Вскоре я обнаружил, что Миллисент меня обманывает. Одним августовским полуднем она сказала, что я могу пару дней отдохнуть и в это время мне не нужно заходить к Миму. Я сразу понял, что это приказ. Когда она передавала мне чашку чая, рука у нее дрожала. Миллисент прикрывала вены на шее мехами, поднимая их все выше. Она ни разу не посмотрела мне в глаза.

– Вы – любезнейшая из дам, – сказал я.

– Ты вовсе так не думаешь.

– Миллисент, Миллисент, – я повел себя крайне дерзко, назвав ее по имени – белому имени.

Она положила правую руку, унизанную несколькими перстнями, на переносицу своего огромного орлиного носа, и так как нос этот был теперь накрыт, я впервые понял, что он напоминает. Мне почти тотчас стало дурно, и я с грохотом поставил хрупкую чайную чашку на стол.

– Ты должен простить меня, – она убрала руку, но я не мог поднять на нее взгляд.

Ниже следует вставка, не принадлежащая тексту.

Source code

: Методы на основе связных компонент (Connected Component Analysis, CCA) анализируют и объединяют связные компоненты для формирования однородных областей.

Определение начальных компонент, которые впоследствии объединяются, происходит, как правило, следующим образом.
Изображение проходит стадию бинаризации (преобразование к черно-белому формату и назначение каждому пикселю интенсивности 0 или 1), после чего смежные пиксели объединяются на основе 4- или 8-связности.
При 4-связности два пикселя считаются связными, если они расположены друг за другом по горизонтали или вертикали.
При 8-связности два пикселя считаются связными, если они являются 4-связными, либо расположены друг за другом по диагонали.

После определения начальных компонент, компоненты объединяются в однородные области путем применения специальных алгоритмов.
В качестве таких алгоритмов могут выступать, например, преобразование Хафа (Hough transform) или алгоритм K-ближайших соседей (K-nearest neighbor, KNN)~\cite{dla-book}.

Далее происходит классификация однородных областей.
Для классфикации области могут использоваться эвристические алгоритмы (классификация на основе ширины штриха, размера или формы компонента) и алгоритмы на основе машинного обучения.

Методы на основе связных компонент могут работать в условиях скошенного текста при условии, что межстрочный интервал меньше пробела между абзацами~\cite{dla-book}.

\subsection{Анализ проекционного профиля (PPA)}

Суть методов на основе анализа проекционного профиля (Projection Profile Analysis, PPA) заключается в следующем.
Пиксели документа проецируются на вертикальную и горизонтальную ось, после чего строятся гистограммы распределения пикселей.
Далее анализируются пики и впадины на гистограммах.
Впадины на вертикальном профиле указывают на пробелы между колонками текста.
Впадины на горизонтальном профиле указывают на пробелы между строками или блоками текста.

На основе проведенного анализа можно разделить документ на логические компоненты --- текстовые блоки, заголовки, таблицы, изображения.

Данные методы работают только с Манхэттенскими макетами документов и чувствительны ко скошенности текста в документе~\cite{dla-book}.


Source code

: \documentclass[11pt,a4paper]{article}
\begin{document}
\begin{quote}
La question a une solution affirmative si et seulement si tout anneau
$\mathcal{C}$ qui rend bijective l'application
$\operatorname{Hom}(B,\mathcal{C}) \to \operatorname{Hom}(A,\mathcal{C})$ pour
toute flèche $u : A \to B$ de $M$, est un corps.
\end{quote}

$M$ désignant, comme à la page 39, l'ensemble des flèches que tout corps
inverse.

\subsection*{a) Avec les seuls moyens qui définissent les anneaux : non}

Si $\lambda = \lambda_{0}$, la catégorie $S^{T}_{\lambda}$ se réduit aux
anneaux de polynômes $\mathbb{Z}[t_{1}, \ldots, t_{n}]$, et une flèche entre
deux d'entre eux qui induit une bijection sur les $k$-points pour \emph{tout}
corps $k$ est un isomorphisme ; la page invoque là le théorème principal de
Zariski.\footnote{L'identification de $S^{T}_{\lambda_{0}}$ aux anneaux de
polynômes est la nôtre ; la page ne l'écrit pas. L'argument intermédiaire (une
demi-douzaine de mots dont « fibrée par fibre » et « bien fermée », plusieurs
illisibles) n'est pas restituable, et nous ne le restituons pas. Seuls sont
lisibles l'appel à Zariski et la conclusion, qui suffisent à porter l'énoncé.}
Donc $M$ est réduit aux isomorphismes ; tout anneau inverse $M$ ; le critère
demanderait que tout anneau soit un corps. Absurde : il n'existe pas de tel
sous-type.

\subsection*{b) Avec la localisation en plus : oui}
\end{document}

– Тебе знакома безысходная любовь, Альберт Пеггс?

– Да, во всех видах, – всхлипнул я. – Все виды безысходности.

– Удивительно, да, просто удивительно, – она принялась меня успокаивать. – Сядь сюда, мой дорогой, на табуреточку.

Я отпил еще чуть-чуть чаю и затем выполнил ее просьбу.

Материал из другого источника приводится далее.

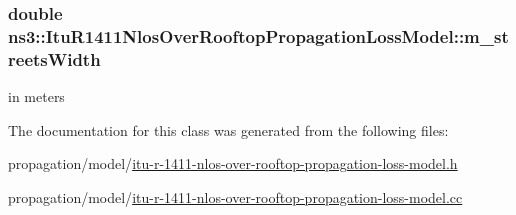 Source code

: \subsubsection[{\texorpdfstring{m\+\_\+streets\+Width}{m_streetsWidth}}]{\setlength{\rightskip}{0pt plus 5cm}double ns3\+::\+Itu\+R1411\+Nlos\+Over\+Rooftop\+Propagation\+Loss\+Model\+::m\+\_\+streets\+Width\hspace{0.3cm}{\ttfamily [private]}}\hypertarget{classns3_1_1ItuR1411NlosOverRooftopPropagationLossModel_a7d7efdcbb1640cfa92fb2503722b5981}{}\label{classns3_1_1ItuR1411NlosOverRooftopPropagationLossModel_a7d7efdcbb1640cfa92fb2503722b5981}


in meters 



The documentation for this class was generated from the following files\+:\begin{DoxyCompactItemize}
\item 
propagation/model/\hyperlink{itu-r-1411-nlos-over-rooftop-propagation-loss-model_8h}{itu-\/r-\/1411-\/nlos-\/over-\/rooftop-\/propagation-\/loss-\/model.\+h}\item 
propagation/model/\hyperlink{itu-r-1411-nlos-over-rooftop-propagation-loss-model_8cc}{itu-\/r-\/1411-\/nlos-\/over-\/rooftop-\/propagation-\/loss-\/model.\+cc}\end{DoxyCompactItemize}
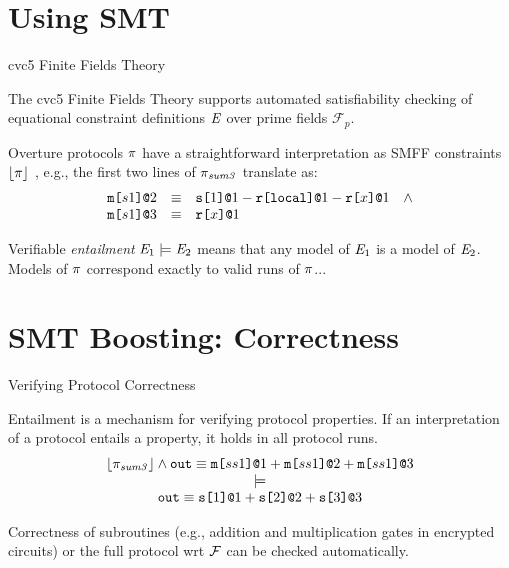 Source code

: \documentclass{beamer}
\newcommand{\sumthree}{\prog_{\mathit{sum3}}}
\begin{document}
\section{Using SMT}

\begin{frame}{cvc5 Finite Fields Theory}

  The cvc5 Finite Fields Theory supports automated satisfiability checking of equational
  constraint definitions $\mathit{E}$ over prime fields $\mathcal{F}_{p}$.

  \medskip
  
  Overture protocols $\pi$ have a straightforward interpretation as SMFF constraints $\lfloor \pi \rfloor$ , e.g.,
  the first two lines of $\pi_{\mathit{sum3}}$ translate as:
  $$
    \begin{array}{lll}
      \texttt{m[}s1\texttt{]}\texttt{@}2 &\equiv& \texttt{s[}1\texttt{]}\texttt{@}1 - \texttt{r[}\mathtt{local}\texttt{]}\texttt{@}1 - \texttt{r[}x\texttt{]}\texttt{@}1\quad \wedge \\ 
      \texttt{m[}s1\texttt{]}\texttt{@}3 &\equiv& \texttt{r[}x\texttt{]}\texttt{@}1 
    \end{array}
 $$

 Verifiable \emph{entailment} $\mathit{E}_1 \models \mathit{E}_2$ means that any model of $\mathit{E}_1$ is a model
 of $\mathit{E}_2$. Models of $\pi$ correspond exactly to valid runs of $\pi$...
  
\end{frame}

\section{SMT Boosting: Correctness}

\begin{frame}{Verifying Protocol Correctness}

  Entailment is a mechanism for verifying protocol properties. If an interpretation
  of a protocol entails a property, it holds in all protocol runs. 
$$
\begin{array}{c}
  \toeq{\sumthree} \wedge \ttt{out} \eop \mx{ss1}{1} + \mx{ss1}{2} + \mx{ss1}{3}\\ \models\\
  \ttt{out} \eop \sx{1}{1} \fplus \sx{2}{2} \fplus \sx{3}{3}
\end{array}
$$

Correctness of subroutines (e.g., addition and multiplication gates in encrypted circuits)
or the full protocol wrt $\mathcal{F}$ can be checked automatically.
\end{frame}
\end{document}
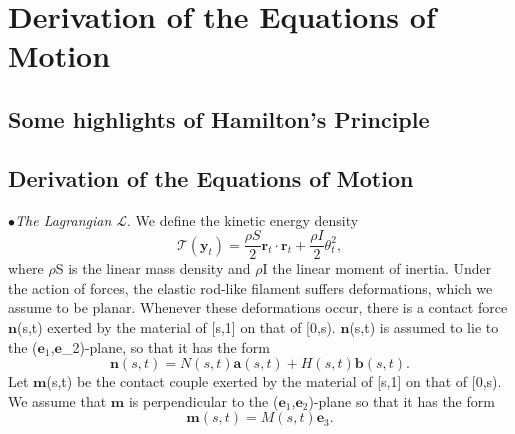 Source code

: \documentclass[12pt]{article}
\begin{document}
\section{Derivation of the Equations of Motion
}\label{Derivation of the Equations of Motion
}
\subsection{Some highlights of Hamilton's Principle}
\subsection{Derivation of the Equations of Motion}
$\bullet$\emph{The Lagrangian $\mathcal{L}$}. We define the kinetic energy density 
\[ \mathcal{T}(\mathbf{y}_t) = \frac{\rho S}{2} \mathbf{r}_t \cdot \mathbf{r}_t + \frac{\rho I}{2}\theta_t ^2,
\]
where $\rho$S is the linear mass density and $\rho$I the linear moment of inertia.
Under the action of forces, the elastic rod-like filament suffers deformations, which we assume to be planar. Whenever these deformations occur, there is a contact force
$\mathbf{n}$(s,t) exerted by the material of [s,1] on that of [0,s). $\mathbf{n}$(s,t) is assumed to lie to the ($\mathbf{e}_1$,$\mathbf{e}$_2)-plane, so that it has the form
\[  \mathbf{n}(s,t)= N(s,t) \mathbf{a}(s,t) + H(s,t)\mathbf{b} (s,t).
\]
Let $\mathbf{m}$(s,t) be the contact couple exerted by the material of [s,1] on that of [0,s). We assume that $\mathbf{m}$ is perpendicular to the ($\mathbf{e}_1$,$\mathbf{e}_2$)-plane so that it has the form
\[ 
\mathbf{m}(s,t) = M(s,t)\mathbf{e}_3.
\]
\end{document}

– Ты должен уехать на пару дней. Тебе нужен отдых.

Я судорожно затрясся. Услышал звук какой-то возни, а затем почувствовал, как мою левую ладонь подняли и что-то грубо нанизали на указательный палец. Я открыл глаза и увидел, что она надела на него один из своих перстней с жемчугом.

– Не говори того, что готов сказать. Если привратник заметит у тебя на пальце перстень и остановит тебя, непременно скажи, чтоб он позвонил мне. Этот перстень – твой, Альберт, при условии, если ты скроешься на пару дней… Так что за безысходная любовь у тебя была? – спросила она.

– Я восхищался одной особой, – сказал я.

– Какого цвета?

– Белого, – ответил я.

– Судьба стирает нас в порошок, – произнесла она. – Не мог бы ты вытереть лицо, Альберт?

Остаток дня я просидел за своим столиком в столовой «Райских кущей Божественного Отца», любуясь подаренным ею перстнем. Я никогда не чувствовал себя таким сильным и в то же время таким больным. Наверное, мне казалось, будто я умираю, набираясь при этом сил. Порой мне мерещилось, что я уже умер и попал в рай для белых, что Илайджа и Миллисент – Бог и Богиня, стерегущие сад, а я – Сын их Единородный. Но при этом я понимал, что подлинная моя судьба ютится в съемных «нумерах».

Я встал у пожарного выхода из «Садов Арктура» Илайджи Траша. Я предчувствовал, что Миллисент придет днем, ведь в шесть вечера она ела копченую скумбрию с каперсами, затем ее клонило в сон, и она уже не могла выйти на улицу, по-настоящему бодрствуя лишь пару дневных часов.

Она пришла в полдень, пока я жарился на солнцепеке. Наверное, они знали, что я стою снаружи, и именно поэтому оба подошли ближе, чтобы я мог их слышать. Мои неудобства были вознаграждены сторицею.

– Сколько бы я ни менял замок, чтобы ты не вошла, тебе всегда удается раздобыть подходящий ключ и войти, точно воровка моего времени и совершенства, каковою ты и являешься, – донесся до меня голос Илайджи. Сидя за фортепьяно, он сыграл пару нот, и я понял, что обращается он к Миллисент: – Ты еще больше постарела с тех пор, как вломилась сюда месяц назад!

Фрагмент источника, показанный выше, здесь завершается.